### Task prompt
Return the records below exactly; pictures stay out.

(Dataset records)
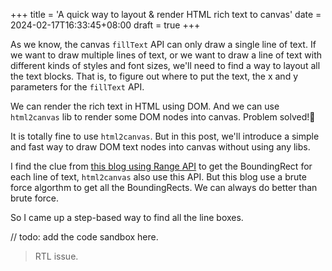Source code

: +++
title = 'A quick way to layout & render HTML rich text to canvas'
date = 2024-02-17T16:33:45+08:00
draft = true
+++

As we know, the canvas `fillText` API can only draw a single line of text. If we want to draw multiple lines of text, or we want to draw a line of text with different kinds of styles and font sizes, we'll need to find a way to layout all the text blocks. That is, to figure out where to put the text, the x and y parameters for the `fillText` API.

<!-- more -->

We can render the rich text in HTML using DOM. And we can use `html2canvas` lib to render some DOM nodes into canvas. Problem solved!🤣 

It is totally fine to use `html2canvas`. But in this post, we'll introduce a simple and fast way to draw DOM text nodes into canvas without using any libs.

I find the clue from [this blog using Range API](https://www.bennadel.com/blog/4310-detecting-rendered-line-breaks-in-a-text-node-in-javascript.htm) to get the BoundingRect for each line of text, `html2canvas` also use this API. But this blog use a brute force algorthm to get all the BoundingRects. We can always do better than brute force.

So I came up a step-based way to find all the line boxes.

// todo: add the code sandbox here.

> RTL issue.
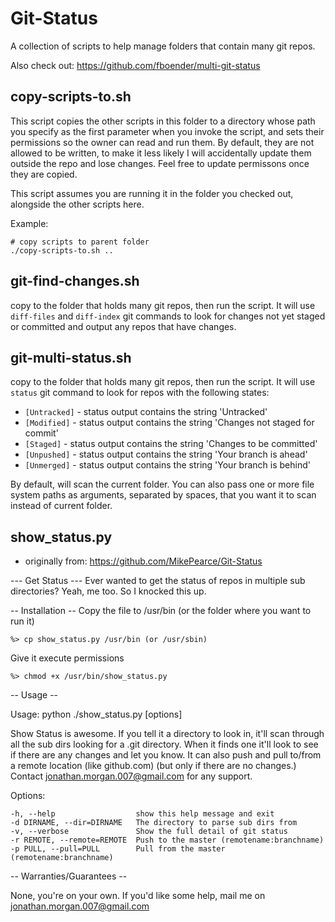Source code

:# Git-Status

A collection of scripts to help manage folders that contain many git repos.

Also check out: https://github.com/fboender/multi-git-status

## copy-scripts-to.sh

This script copies the other scripts in this folder to a directory whose path you specify as the first parameter when you invoke the script, and sets their permissions so the owner can read and run them. By default, they are not allowed to be written, to make it less likely I will accidentally update them outside the repo and lose changes. Feel free to update permissons once they are copied.

This script assumes you are running it in the folder you checked out, alongside the other scripts here.

Example:

    # copy scripts to parent folder
    ./copy-scripts-to.sh ..

## git-find-changes.sh

copy to the folder that holds many git repos, then run the script. It will use `diff-files` and `diff-index` git commands to look for changes not yet staged or committed and output any repos that have changes.

## git-multi-status.sh

copy to the folder that holds many git repos, then run the script. It will use `status` git command to look for repos with the following states:

- `[Untracked]` - status output contains the string 'Untracked'
- `[Modified]` - status output contains the string 'Changes not staged for commit'
- `[Staged]` - status output contains the string 'Changes to be committed'
- `[Unpushed]` - status output contains the string 'Your branch is ahead'
- `[Unmerged]` - status output contains the string 'Your branch is behind'

By default, will scan the current folder. You can also pass one or more file system paths as arguments, separated by spaces, that you want it to scan instead of current folder.

## show_status.py

- originally from: https://github.com/MikePearce/Git-Status

--- Get Status ---
Ever wanted to get the status of repos in multiple sub directories? Yeah, me
too. So I knocked this up.

-- Installation --
Copy the file to /usr/bin (or the folder where you want to run it)

    %> cp show_status.py /usr/bin (or /usr/sbin)

Give it execute permissions

    %> chmod +x /usr/bin/show_status.py

-- Usage --

Usage: python ./show_status.py [options]

Show Status is awesome. If you tell it a directory to look in, it'll scan
through all the sub dirs looking for a .git directory. When it finds one it'll
look to see if there are any changes and let you know. It can also push and
pull to/from a remote location (like github.com) (but only if there are no
changes.) Contact jonathan.morgan.007@gmail.com for any support.

Options:

    -h, --help                  show this help message and exit
    -d DIRNAME, --dir=DIRNAME   The directory to parse sub dirs from
    -v, --verbose               Show the full detail of git status
    -r REMOTE, --remote=REMOTE  Push to the master (remotename:branchname)
    -p PULL, --pull=PULL        Pull from the master (remotename:branchname)

-- Warranties/Guarantees --

None, you're on your own. If you'd like some help, mail me on jonathan.morgan.007@gmail.com
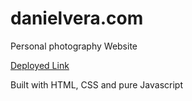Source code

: # danielvera.com
Personal photography Website

[Deployed Link](https://www.danielvera.com)

Built with HTML, CSS and pure Javascript
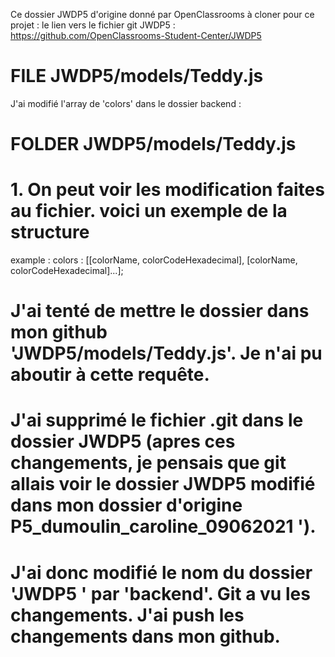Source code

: Ce dossier JWDP5 d'origine donné par OpenClassrooms à cloner pour ce projet :
le lien vers le fichier git JWDP5 : https://github.com/OpenClassrooms-Student-Center/JWDP5

# FILE JWDP5/models/Teddy.js

J'ai modifié l'array de 'colors' dans le dossier backend :

# FOLDER JWDP5/models/Teddy.js

# 1. On peut voir les modification faites au fichier. voici un exemple de la structure

example :
colors : [[colorName, colorCodeHexadecimal], [colorName, colorCodeHexadecimal]...];

# J'ai tenté de mettre le dossier dans mon github 'JWDP5/models/Teddy.js'. Je n'ai pu aboutir à cette requête.

# J'ai supprimé le fichier .git dans le dossier JWDP5 (apres ces changements, je pensais que git allais voir le dossier JWDP5 modifié dans mon dossier d'origine P5_dumoulin_caroline_09062021 ').

# J'ai donc modifié le nom du dossier 'JWDP5 ' par 'backend'. Git a vu les changements. J'ai push les changements dans mon github.
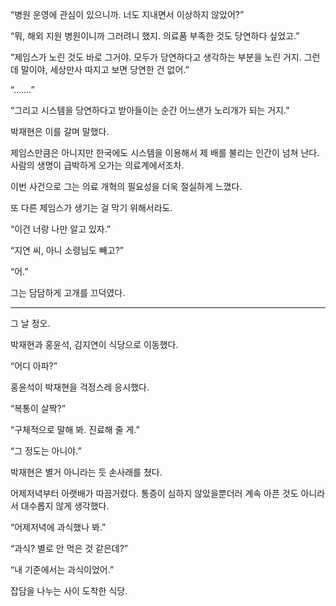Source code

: “병원 운영에 관심이 있으니까. 너도 지내면서 이상하지 않았어?”

“뭐, 해외 지원 병원이니까 그러려니 했지. 의료품 부족한 것도 당연하다 싶었고.”

“제임스가 노린 것도 바로 그거야. 모두가 당연하다고 생각하는 부분을 노린 거지. 그런데 말이야, 세상만사 따지고 보면 당연한 건 없어.”

“…….”

“그리고 시스템을 당연하다고 받아들이는 순간 어느샌가 노리개가 되는 거지.”

박재현은 이를 갈며 말했다.

제임스만큼은 아니지만 한국에도 시스템을 이용해서 제 배를 불리는 인간이 넘쳐 난다. 사람의 생명이 급박하게 오가는 의료계에서조차.

이번 사건으로 그는 의료 개혁의 필요성을 더욱 절실하게 느꼈다.

또 다른 제임스가 생기는 걸 막기 위해서라도.

“이건 너랑 나만 알고 있자.”

“지연 씨, 아니 소령님도 빼고?”

“어.”

그는 담담하게 고개를 끄덕였다.

* * *

그 날 정오.

박재현과 홍윤석, 김지연이 식당으로 이동했다.

“어디 아파?”

홍윤석이 박재현을 걱정스레 응시했다.

“복통이 살짝?”

“구체적으로 말해 봐. 진료해 줄 게.”

“그 정도는 아니야.”

박재현은 별거 아니라는 듯 손사래를 쳤다.

어제저녁부터 아랫배가 따끔거렸다. 통증이 심하지 않았을뿐더러 계속 아픈 것도 아니라서 대수롭지 않게 생각했다.

“어제저녁에 과식했나 봐.”

“과식? 별로 안 먹은 것 같은데?”

“내 기준에서는 과식이었어.”

잡담을 나누는 사이 도착한 식당.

### Exercise result
Source code

: +++
title = 'A quick way to layout & render HTML rich text to canvas'
date = 2024-02-17T16:33:45+08:00
draft = true
+++

As we know, the canvas `fillText` API can only draw a single line of text. If we want to draw multiple lines of text, or we want to draw a line of text with different kinds of styles and font sizes, we'll need to find a way to layout all the text blocks. That is, to figure out where to put the text, the x and y parameters for the `fillText` API.

<!-- more -->

We can render the rich text in HTML using DOM. And we can use `html2canvas` lib to render some DOM nodes into canvas. Problem solved!🤣 

It is totally fine to use `html2canvas`. But in this post, we'll introduce a simple and fast way to draw DOM text nodes into canvas without using any libs.

I find the clue from [this blog using Range API](https://www.bennadel.com/blog/4310-detecting-rendered-line-breaks-in-a-text-node-in-javascript.htm) to get the BoundingRect for each line of text, `html2canvas` also use this API. But this blog use a brute force algorthm to get all the BoundingRects. We can always do better than brute force.

So I came up a step-based way to find all the line boxes.

// todo: add the code sandbox here.

> RTL issue.
Source code

:# Git-Status

A collection of scripts to help manage folders that contain many git repos.

Also check out: https://github.com/fboender/multi-git-status

## copy-scripts-to.sh

This script copies the other scripts in this folder to a directory whose path you specify as the first parameter when you invoke the script, and sets their permissions so the owner can read and run them. By default, they are not allowed to be written, to make it less likely I will accidentally update them outside the repo and lose changes. Feel free to update permissons once they are copied.

This script assumes you are running it in the folder you checked out, alongside the other scripts here.

Example:

    # copy scripts to parent folder
    ./copy-scripts-to.sh ..

## git-find-changes.sh

copy to the folder that holds many git repos, then run the script. It will use `diff-files` and `diff-index` git commands to look for changes not yet staged or committed and output any repos that have changes.

## git-multi-status.sh

copy to the folder that holds many git repos, then run the script. It will use `status` git command to look for repos with the following states:

- `[Untracked]` - status output contains the string 'Untracked'
- `[Modified]` - status output contains the string 'Changes not staged for commit'
- `[Staged]` - status output contains the string 'Changes to be committed'
- `[Unpushed]` - status output contains the string 'Your branch is ahead'
- `[Unmerged]` - status output contains the string 'Your branch is behind'

By default, will scan the current folder. You can also pass one or more file system paths as arguments, separated by spaces, that you want it to scan instead of current folder.

## show_status.py

- originally from: https://github.com/MikePearce/Git-Status

--- Get Status ---
Ever wanted to get the status of repos in multiple sub directories? Yeah, me
too. So I knocked this up.

-- Installation --
Copy the file to /usr/bin (or the folder where you want to run it)

    %> cp show_status.py /usr/bin (or /usr/sbin)

Give it execute permissions

    %> chmod +x /usr/bin/show_status.py

-- Usage --

Usage: python ./show_status.py [options]

Show Status is awesome. If you tell it a directory to look in, it'll scan
through all the sub dirs looking for a .git directory. When it finds one it'll
look to see if there are any changes and let you know. It can also push and
pull to/from a remote location (like github.com) (but only if there are no
changes.) Contact jonathan.morgan.007@gmail.com for any support.

Options:

    -h, --help                  show this help message and exit
    -d DIRNAME, --dir=DIRNAME   The directory to parse sub dirs from
    -v, --verbose               Show the full detail of git status
    -r REMOTE, --remote=REMOTE  Push to the master (remotename:branchname)
    -p PULL, --pull=PULL        Pull from the master (remotename:branchname)

-- Warranties/Guarantees --

None, you're on your own. If you'd like some help, mail me on jonathan.morgan.007@gmail.com
Source code

: # danielvera.com
Personal photography Website

[Deployed Link](https://www.danielvera.com)

Built with HTML, CSS and pure Javascript
Source code

: Ce dossier JWDP5 d'origine donné par OpenClassrooms à cloner pour ce projet :
le lien vers le fichier git JWDP5 : https://github.com/OpenClassrooms-Student-Center/JWDP5

# FILE JWDP5/models/Teddy.js

J'ai modifié l'array de 'colors' dans le dossier backend :

# FOLDER JWDP5/models/Teddy.js

# 1. On peut voir les modification faites au fichier. voici un exemple de la structure

example :
colors : [[colorName, colorCodeHexadecimal], [colorName, colorCodeHexadecimal]...];

# J'ai tenté de mettre le dossier dans mon github 'JWDP5/models/Teddy.js'. Je n'ai pu aboutir à cette requête.

# J'ai supprimé le fichier .git dans le dossier JWDP5 (apres ces changements, je pensais que git allais voir le dossier JWDP5 modifié dans mon dossier d'origine P5_dumoulin_caroline_09062021 ').

# J'ai donc modifié le nom du dossier 'JWDP5 ' par 'backend'. Git a vu les changements. J'ai push les changements dans mon github.
Source code

: “병원 운영에 관심이 있으니까. 너도 지내면서 이상하지 않았어?”

“뭐, 해외 지원 병원이니까 그러려니 했지. 의료품 부족한 것도 당연하다 싶었고.”

“제임스가 노린 것도 바로 그거야. 모두가 당연하다고 생각하는 부분을 노린 거지. 그런데 말이야, 세상만사 따지고 보면 당연한 건 없어.”

“…….”

“그리고 시스템을 당연하다고 받아들이는 순간 어느샌가 노리개가 되는 거지.”

박재현은 이를 갈며 말했다.

제임스만큼은 아니지만 한국에도 시스템을 이용해서 제 배를 불리는 인간이 넘쳐 난다. 사람의 생명이 급박하게 오가는 의료계에서조차.

이번 사건으로 그는 의료 개혁의 필요성을 더욱 절실하게 느꼈다.

또 다른 제임스가 생기는 걸 막기 위해서라도.

“이건 너랑 나만 알고 있자.”

“지연 씨, 아니 소령님도 빼고?”

“어.”

그는 담담하게 고개를 끄덕였다.

* * *

그 날 정오.

박재현과 홍윤석, 김지연이 식당으로 이동했다.

“어디 아파?”

홍윤석이 박재현을 걱정스레 응시했다.

“복통이 살짝?”

“구체적으로 말해 봐. 진료해 줄 게.”

“그 정도는 아니야.”

박재현은 별거 아니라는 듯 손사래를 쳤다.

어제저녁부터 아랫배가 따끔거렸다. 통증이 심하지 않았을뿐더러 계속 아픈 것도 아니라서 대수롭지 않게 생각했다.

“어제저녁에 과식했나 봐.”

“과식? 별로 안 먹은 것 같은데?”

“내 기준에서는 과식이었어.”

잡담을 나누는 사이 도착한 식당.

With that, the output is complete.